Now Persil washes the dirty laundry of Germans online!
The fact
Between work, commuting, extracurricular activities or domestic chores, it’s hard to find time for oneself, all the more so when one has a family to look after. By way of illustration, 65% of French families monitored by Echangeur’s Access Panel say they lack time! In fact, digital is an opportunity to find some time, hence the explosion of Click & Collect, Drive and Pickup services in recent years.
Henkel perfectly realized this need by launching “Persil Service Online”, the first home laundry service in Germany, at the end of December 2015! For consumers nothing could be simpler.
- They sign up on the geschickt-gereinigt.de site and receive dispatch labels.
- When their dirty laundry basket is full, they just tip its contents into a cardboard box, stick a label on it and hand it over to DHL. Depending on the constraints of the moment, they choose one of the different methods at their disposal: handover at home, in a DHL agency or in their letterbox or a Click & Collect locker. DHL has a network of more than 2750 Packstations throughout Germany.
- The boxes are returned to customers 3 days after dispatch. All they have to do is open it and put away their clean and ironed linen.

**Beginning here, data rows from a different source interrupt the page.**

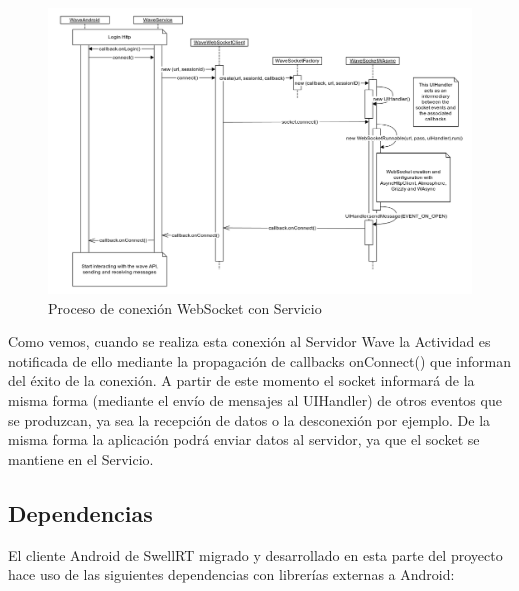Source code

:   \begin{figure}[H]
   \centering
	\includegraphics[keepaspectratio, scale=0.43]{Media/Diagrams/waveServerConnectionSequenceDiagram.png}
    \caption{Proceso de conexión WebSocket con Servicio}
   \label{fig:sequenceDiagram_waveWebSocket}
  \end{figure}
     
      Como vemos, cuando se realiza esta conexión al Servidor Wave la Actividad es notificada de ello mediante la propagación de callbacks onConnect() que informan del éxito de la conexión. A partir de este momento el socket informará de la misma forma (mediante el envío de mensajes al UIHandler) de otros eventos que se produzcan, ya sea la recepción de datos o la desconexión por ejemplo. De la misma forma la aplicación podrá enviar datos al servidor, ya que el socket se mantiene en el Servicio. 
       
    \subsection{Dependencias}
    
    El cliente Android de SwellRT migrado y desarrollado en esta parte del proyecto hace uso de las siguientes dependencias con librerías externas a Android:

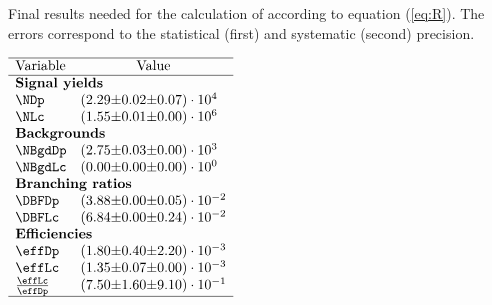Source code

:  
\begin{table}[h]
    \centering
    \caption{Final results needed for the calculation of \R according to equation (\ref{eq:R}). The errors correspond to the statistical (first) and systematic (second) precision.}
    \label{tab:table_finalresults.tex}
    $\begin{array}{lr@{\pm}r@{\pm}l}
    \hline
    \text{Variable} & \multicolumn{3}{c}{\text{Value}} \\
    \hline
\multicolumn{4}{l}{\text{\textbf{Signal yields}}} \\
\NDp&(2.29 & 0.02 & 0.07) \cdot 10^{4}\\
\NLc&(1.55 & 0.01 & 0.00) \cdot 10^{6}\\
\multicolumn{4}{l}{\text{\textbf{Backgrounds}}} \\
\NBgdDp&(2.75 & 0.03 & 0.00) \cdot 10^{3}\\
\NBgdLc&(0.00 & 0.00 & 0.00) \cdot 10^{0}\\
\multicolumn{4}{l}{\text{\textbf{Branching ratios}}} \\
\DBFDp&(3.88 & 0.00 & 0.05) \cdot 10^{-2}\\
\DBFLc&(6.84 & 0.00 & 0.24) \cdot 10^{-2}\\
\multicolumn{4}{l}{\text{\textbf{Efficiencies}}} \\
\effDp&(1.80 & 0.40 & 2.20) \cdot 10^{-3}\\
\effLc&(1.35 & 0.07 & 0.00) \cdot 10^{-3}\\
\frac{\effLc}{\effDp}&(7.50 & 1.60 & 9.10) \cdot 10^{-1}\\

    \hline
    \end{array}$
\end{table}
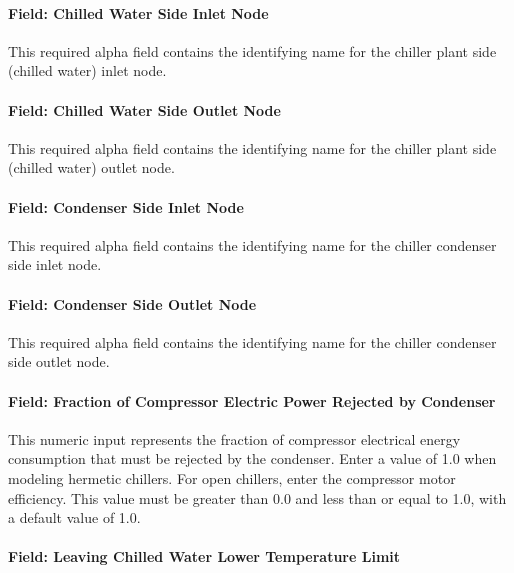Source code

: \paragraph{Field: Chilled Water Side Inlet Node}\label{field-chilled-water-side-inlet-node}

This required alpha field contains the identifying name for the chiller plant side (chilled water) inlet node.

\paragraph{Field: Chilled Water Side Outlet Node}\label{field-chilled-water-side-outlet-node}

This required alpha field contains the identifying name for the chiller plant side (chilled water) outlet node.

\paragraph{Field: Condenser Side Inlet Node}\label{field-condenser-side-inlet-node}

This required alpha field contains the identifying name for the chiller condenser side inlet node.

\paragraph{Field: Condenser Side Outlet Node}\label{field-condenser-side-outlet-node}

This required alpha field contains the identifying name for the chiller condenser side outlet node.

\paragraph{Field: Fraction of Compressor Electric Power Rejected by Condenser}\label{field-fraction-of-compressor-electric-power-rejected-by-condenser-1}

This numeric input represents the fraction of compressor electrical energy consumption that must be rejected by the condenser. Enter a value of 1.0 when modeling hermetic chillers. For open chillers, enter the compressor motor efficiency. This value must be greater than 0.0 and less than or equal to 1.0, with a default value of 1.0.

\paragraph{Field: Leaving Chilled Water Lower Temperature Limit}\label{field-leaving-chilled-water-lower-temperature-limit-1}

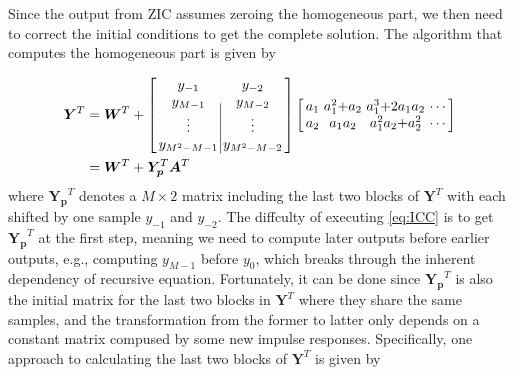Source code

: Since the output from ZIC assumes zeroing the homogeneous part, we then need to correct the initial conditions to get the complete solution.
The algorithm that computes the homogeneous part is given by

\begin{equation}
    \label{eq:ICC}
    \begin{aligned}
        \bm{Y}^T &= \bm{W}^T + \left[\arraycolsep=1.6pt\def\arraystretch{1.0}
                \begin{array}{c|c}
                y_{-1} & y_{-2} \\ 
                y_{M-1} & y_{M-2} \\
                \vdots & \vdots \\
                y_{M^2-M-1} & y_{M^2-M-2}
                \end{array}\right]  
                \left[\arraycolsep=1.6pt\def\arraystretch{1.0}
                    \begin{array}{cccc}
                    a_1 & a_1^2{+}a_2 & a_1^3{+}2a_1a_2 & \cdots \\ 
                    a_2 & a_1a_2 & a_1^2a_2{+}a_2^2 & \cdots \\
                    \end{array}\right] \\
        & = \bm{W}^T + \bm{Y_p}^T  \bm{A}^T
    \end{aligned}
\end{equation}
where $\bm{Y_p}^T$ denotes a $M \times 2$ matrix including the last two blocks of $\bm{Y}^T$ 
with each shifted by one sample $y_{-1}$ and $y_{-2}$.
The diffculty of executing \eqref{eq:ICC} is to get $\bm{Y_p}^T$ at the first step, meaning we need to compute later outputs before earlier outputs, e.g.,
computing $y_{M-1}$ before $y_0$, which breaks through the inherent dependency of recursive equation.
Fortunately, it can be done since $\bm{Y_p}^T$ is also the initial matrix for the last two blocks in $\bm{Y}^T$ where they share the same 
samples, and the transformation from the former to latter only depends on a constant matrix compused by some new impulse responses.
Specifically, one approach to calculating the last two blocks of $\bm{Y}^T$ is given by

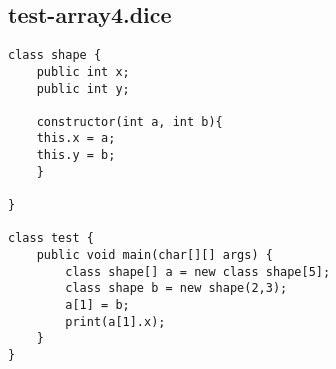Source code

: \subsection{test-array4.dice}
\begin{verbatim}
class shape {
	public int x;
	public int y;

	constructor(int a, int b){
	this.x = a;
	this.y = b;
	}

}

class test {
	public void main(char[][] args) {
		class shape[] a = new class shape[5];
		class shape b = new shape(2,3);
		a[1] = b;
		print(a[1].x);
	}
}

\end{verbatim}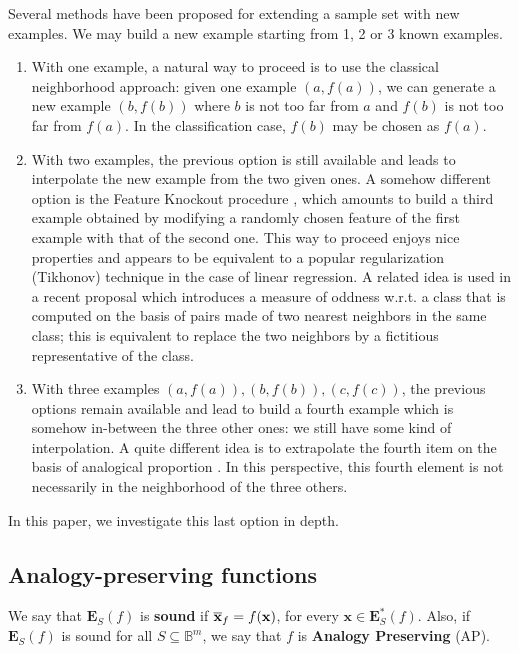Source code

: Several methods have been proposed for extending a sample set with new
examples. We may build a new example starting from
1, 2 or 3 known examples.
\begin{enumerate}
\item With one example, a natural way to proceed is to use the classical
  neighborhood approach: given one  example $(a,f(a))$, we can generate a new
    example $(b,f(b))$ where  $b$ is not too far from $a$ and $f(b)$ is not too
    far from $f(a)$. In the classification case, $f(b)$ may be chosen as
    $f(a)$.
\item With two examples, the previous option is still available and leads to
  interpolate the new example from the two given ones.  A somehow different
    option is the Feature Knockout procedure \cite{WolMar04}, which amounts
    to build a third example obtained by modifying a randomly chosen feature
    of the first example with that of the second one.  This way to
    proceed enjoys nice properties and appears to be equivalent to a popular
    regularization (Tikhonov) technique in the case of linear regression.  A
    related idea is used in a recent proposal \cite{BouPraRicECAI16} which
    introduces a measure of oddness w.r.t. a class that is computed on the
    basis of pairs made of two nearest neighbors in the same class; this is
    equivalent to replace the two neighbors by a fictitious representative of
    the class.

\item With three examples $(a,f(a)), (b,f(b)), (c,f(c))$, the previous options
  remain available and lead to build a fourth example which is somehow
    in-between the three other ones: we still have some kind of interpolation.
    A quite different idea is to extrapolate the fourth item on the basis of
    analogical proportion \cite{BayMouMicAnqECML07}.  In this perspective,
    this fourth element is not necessarily in the neighborhood of the three
    others.
\end{enumerate}
In this paper, we investigate this last option in depth.

\subsection{Analogy-preserving functions}\label{analogy-preserv}

\begin{definition}
  We say that $\mathbf{E}_S(f)$ is {\bf sound} if
  $\overline{\mathbf{x}}_f=f(\mathbf{x})$, for every $\mathbf{x} \in
  \mathbf{E}^*_S(f)$. Also, if $\mathbf{E}_S(f)$ is sound for all $S \subseteq
  \mathbb{B}^m$, we say that $f$ is {\bf Analogy Preserving} (AP).
\end{definition}

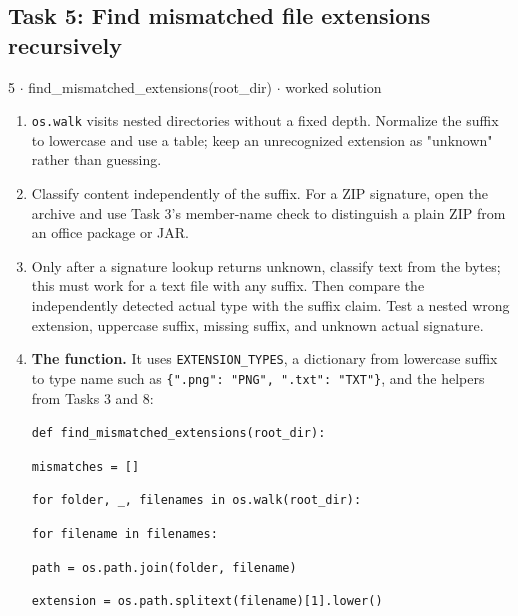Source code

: \documentclass[11pt]{article}
\begin{document}
\begin{keepsection}\subsection{Task 5: Find mismatched file extensions recursively}

\begin{workedbox}{5 \ensuremath{\cdot} find\_mismatched\_extensions(root\_dir) \ensuremath{\cdot} worked solution}
\begin{enumerate}
\item \texttt{os.walk} visits nested directories without a fixed depth. Normalize the suffix to lowercase and use a table; keep an unrecognized extension as "unknown" rather than guessing.
\item Classify content independently of the suffix. For a ZIP signature, open the archive and use Task 3’s member-name check to distinguish a plain ZIP from an office package or JAR.
\item Only after a signature lookup returns unknown, classify text from the bytes; this must work for a text file with any suffix. Then compare the independently detected actual type with the suffix claim. Test a nested wrong extension, uppercase suffix, missing suffix, and unknown actual signature.
\item {}
\textbf{The function.} It uses \texttt{EXTENSION\_TYPES}, a dictionary from lowercase suffix to type name such as \texttt{\{".png": "PNG", ".txt": "TXT"\}}, and the helpers from Tasks 3 and 8:
\begin{tcolorbox}[colback=Paperblue,colframe=Paperblue,boxrule=0pt,arc=0pt,left=7pt,right=7pt,top=5pt,bottom=5pt]\small\sloppy
\noindent\hspace*{0em}\texttt{def find\_mismatched\_extensions(root\_dir):}\par
\noindent\hspace*{1em}\texttt{mismatches = []}\par
\noindent\hspace*{1em}\texttt{for folder, \_, filenames in os.walk(root\_dir):}\par
\noindent\hspace*{3em}\texttt{for filename in filenames:}\par
\noindent\hspace*{5em}\texttt{path = os.path.join(folder, filename)}\par
\noindent\hspace*{5em}\texttt{extension = os.path.splitext(filename)[1].lower()}\par

\end{tcolorbox}
\end{enumerate}
\end{workedbox}
\end{keepsection}
\end{document}
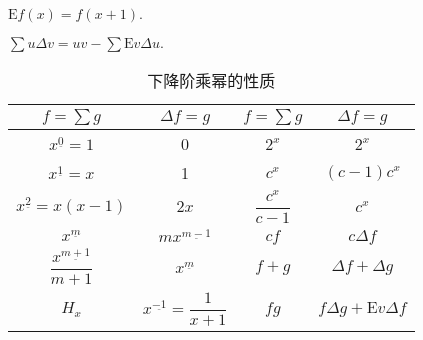 \begin{definition}
    $\mathrm{E}f(x)=f(x+1).$
\end{definition}

\begin{theorem}[分部和公式]
    $\displaystyle\sum u\varDelta v=uv-\sum\mathrm{E}v\varDelta u.$
\end{theorem}

\setcounter{magicrownumbers}{0}
\begin{table}[H]
    \centering
    \caption{下降阶乘幂的性质}
    \begin{tabular}{c c | c c}
        $f=\sum g$                         & $\varDelta f=g$                     & $f=\sum g$           & $\varDelta f=g$                       \\
        \midrule
        $x^{\underline{0}}=1$              & 0                                   & $2^{x}$              & $2^{x}$                               \\
        $x^{\underline{1}}=x$              & 1                                   & $c^{x}$              & $(c-1)c^{x}$                          \\
        $x^{\underline{2}}=x(x-1)$         & $2x$                                & $\dfrac{c^{x}}{c-1}$ & $c^x$                                 \\
        $x^{\underline{m}}$                & $mx^{\underline{m-1}}$              & $cf$                 & $c\varDelta f$                        \\
        $\dfrac{x^{\underline{m+1}}}{m+1}$ & $x^{\underline{m}}$                 & $f+g$                & $\varDelta f+\varDelta g$             \\
        $H_x$                              & $x^{\underline{-1}}=\dfrac{1}{x+1}$ & $fg$                 & $f\varDelta g+\mathrm{E}v\varDelta f$
    \end{tabular}
\end{table}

Prices are competitive: €2.85€ per folder, €5.90 per dress or €5.50 per tablecloth. All the more so as collection and delivery is free for 7 or more items or orders from €25.00. Indeed the forecasts are ambitious. For Stichweh and its CEO Hans-Jürgen Heyduk, online laundry services will eventually represent a potential market of 20 to 30 million euros a year. For year 1, “Persil Service Online” sales are estimated to total between 1 and 2 million euros! Enough to quickly secure a return on investments.
Interpretation
This is not the first time that Henkel and Stichweh have joined forces. They have offered “Persil Service Office”, a corporate concierge service, since 2011. Now operating in more than 170 companies, it is used by over 12,000 employees. However, by directly attacking the retail market this partnership is adding a whole new dimension. Stichweh has not hesitated to spend 1 million euros to develop an ultra-modern industrial laundry facility that can process the dirty laundry of all German households. But it was essential to involve a logistics partner to handle the flow of dirty laundry. Hence the appearance of DHL in the partnership. A role probably legitimized by the test run with Audi and Amazon in 2015: DHL deposits a parcel purchased on Amazon in the boot of a customer’s Audi.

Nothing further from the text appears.